Big steelmakers in China yesterday shrugged off
the impact of Monday's record rise in iron ore
prices, but the higher prices could increase cost
pressures on smaller mills and hasten consolidation
in the industry.
"The
mills' reaction has been relatively calm,"
Tina Wang, a Shanghai-based steel market analyst
at Steel Business Briefing, a consultancy, said.
"They were prepared for this."
The
average 85 per cent price increase agreed with
Rio Tinto, the Anglo-Australian miner, was within
the range of expectations, analysts said. Chinese
mills had been expecting a price rise of at
least 65 per cent, in line with that agreed
with Brazilian miner Vale this year.
Baosteel
stressed yesterday that the deal "reflects
the sincerity from both sides to maintain the
traditional pricing mechanisms".
"This
was not the worst-case scenario" for the
steelmakers, Helen Lau, a Shanghai analyst with
Daiwa Securities, said. Ms Lau noted that the
new price reflected only a small portion of
the freight rate differential be-tween shipping
Australian and Brazilian ore to China. Australian
miners have argued that they should reap more
benefit from the fact that it is cheaper for
Chinese steelmakers to buy ore shipped from
Australia.
"They
[large and medium-sized steelmakers] can still
maintain a long-term pricing system with the
Australian miners," and avoid higher-priced
spot market purchases, Ms Wang said.
But
analysts said thousands of smaller Chinese mills
could be affected if the pricing agreement leads
to higher spot prices, hastening consolidation
in the steel industry.

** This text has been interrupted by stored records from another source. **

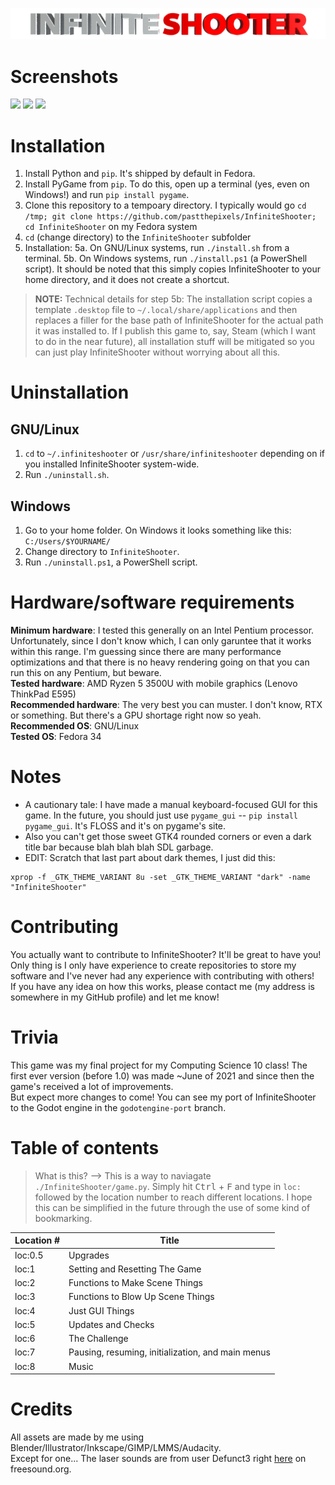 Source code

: <p align="center">
  <img alt="InfiniteShooter" src="InfiniteShooter/assets/renders/logo.png">
</p>

# Screenshots
<!-- Have to do some HTML wizardry to get these screenshots to not be completely large and not side-by-side -->
<p float="left">
  <img src="https://user-images.githubusercontent.com/52388215/125573351-8dd2fa69-0596-4b5b-8bcf-0424ac417492.png" width="200">
  <img src="https://user-images.githubusercontent.com/52388215/125573764-2b002dc0-6b78-4e51-87e4-8563904fc351.png" width="200">
  <img src="https://user-images.githubusercontent.com/52388215/125573659-9caa6f7c-d15c-4f99-aae1-3ba94a64fc24.png" width="200">
</p>

# Installation
1. Install Python and `pip`. It's shipped by default in Fedora.
2. Install PyGame from `pip`. To do this, open up a terminal (yes, even on Windows!) and run `pip install pygame`.
3. Clone this repository to a tempoary directory. I typically would go `cd /tmp; git clone https://github.com/pastthepixels/InfiniteShooter; cd InfiniteShooter` on my Fedora system
4. `cd` (change directory) to the `InfiniteShooter` subfolder
5. Installation:
5a. On GNU/Linux systems, run `./install.sh` from a terminal.
5b. On Windows systems, run `./install.ps1` (a PowerShell script). It should be noted that this simply copies InfiniteShooter to your home directory, and it does not create a shortcut.

> **NOTE:** Technical details for step 5b: The installation script copies a template `.desktop` file to `~/.local/share/applications` and then replaces a filler for the base path of InfiniteShooter for the actual path it was installed to. If I publish this game to, say, Steam (which I want to do in the near future), all installation stuff will be mitigated so you can just play InfiniteShooter without worrying about all this.

# Uninstallation

## GNU/Linux

1. `cd` to `~/.infiniteshooter` or `/usr/share/infiniteshooter` depending on if you installed InfiniteShooter system-wide.
2. Run `./uninstall.sh`.

## Windows

1. Go to your home folder. On Windows it looks something like this: `C:/Users/$YOURNAME/`
2. Change directory to `InfiniteShooter`.
3. Run `./uninstall.ps1`, a PowerShell script.

# Hardware/software requirements

**Minimum hardware**: I tested this generally on an Intel Pentium processor. Unfortunately, since I don't know which, I can only garuntee that it works within this range. I'm guessing since there are many performance optimizations and that there is no heavy rendering going on that you can run this on any Pentium, but beware.  
**Tested hardware**: AMD Ryzen 5 3500U with mobile graphics (Lenovo ThinkPad E595)  
**Recommended hardware**: The very best you can muster. I don't know, RTX or something. But there's a GPU shortage right now so yeah.  
**Recommended OS**: GNU/Linux  
**Tested OS**: Fedora 34

# Notes
- A cautionary tale: I have made a manual keyboard-focused GUI for this game. In the future, you should just use ``pygame_gui`` -- ``pip install pygame_gui``. It's FLOSS and it's on pygame's site.  
- Also you can't get those sweet GTK4 rounded corners or even a dark title bar because blah blah blah SDL garbage.  
- EDIT: Scratch that last part about dark themes, I just did this:
```
xprop -f _GTK_THEME_VARIANT 8u -set _GTK_THEME_VARIANT "dark" -name "InfiniteShooter"
```

# Contributing
You actually want to contribute to InfiniteShooter? It'll be great to have you!  
Only thing is I only have experience to create repositories to store my software and I've never had any experience with contributing with others!  
If you have any idea on how this works, please contact me (my address is somewhere in my GitHub profile) and let me know!

# Trivia
This game was my final project for my Computing Science 10 class! The first ever version (before 1.0) was made ~June of 2021 and since then the game's received a lot of improvements.  
But expect more changes to come! You can see my port of InfiniteShooter to the Godot engine in the `godotengine-port` branch.

# Table of contents
> What is this? --> This is a way to naviagate `./InfiniteShooter/game.py`. Simply hit <kbd>Ctrl</kbd> + <kbd>F</kbd> and type in `loc:` followed by the location number to reach different locations. I hope this can be simplified in the future through the use of some kind of bookmarking.

| Location # | Title                                             |
| ---------- | ------------------------------------------------- |
| loc:0.5    | Upgrades                                          |
| loc:1      | Setting and Resetting The Game                    |
| loc:2      | Functions to Make Scene Things                    |
| loc:3      | Functions to Blow Up Scene Things                 |
| loc:4      | Just GUI Things                                   |
| loc:5      | Updates and Checks                                |
| loc:6      | The Challenge                                     |
| loc:7      | Pausing, resuming, initialization, and main menus |
| loc:8      | Music                                             |

# Credits
All assets are made by me using Blender/Illustrator/Inkscape/GIMP/LMMS/Audacity.  
Except for one... The laser sounds are from user Defunct3 right [here](https://freesound.org/people/Defunct3/sounds/77172/) on freesound.org.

Smaller mills buy iron
ore on the spot market and are unable to lock
in prices by annual contract.
"The
Chinese government wants to consolidate the
industry so that everyone can buy on contract
basis and enhance their bargaining power,"
Ms Lau said.
She
said the effect on Baosteel would be limited,
increasing unit production cost by only $17,
which could easily be covered by a 3 per cent
Baosteel price rise.
Shares
in Baoshan Iron & Steel, Baosteel's listed
subsidiary, fell 7.8 per cent in Shanghai, but
analysts said this reflected general market
weakness and the risk of higher coking coal
prices.
Baosteel
announced a further step in the consolidation
process when it said it would take an 80 per
cent stake in a Rmb35.9bn ($5.2bn) steel joint
venture in Guangdong province, part of the Chinese
government's industry restructuring.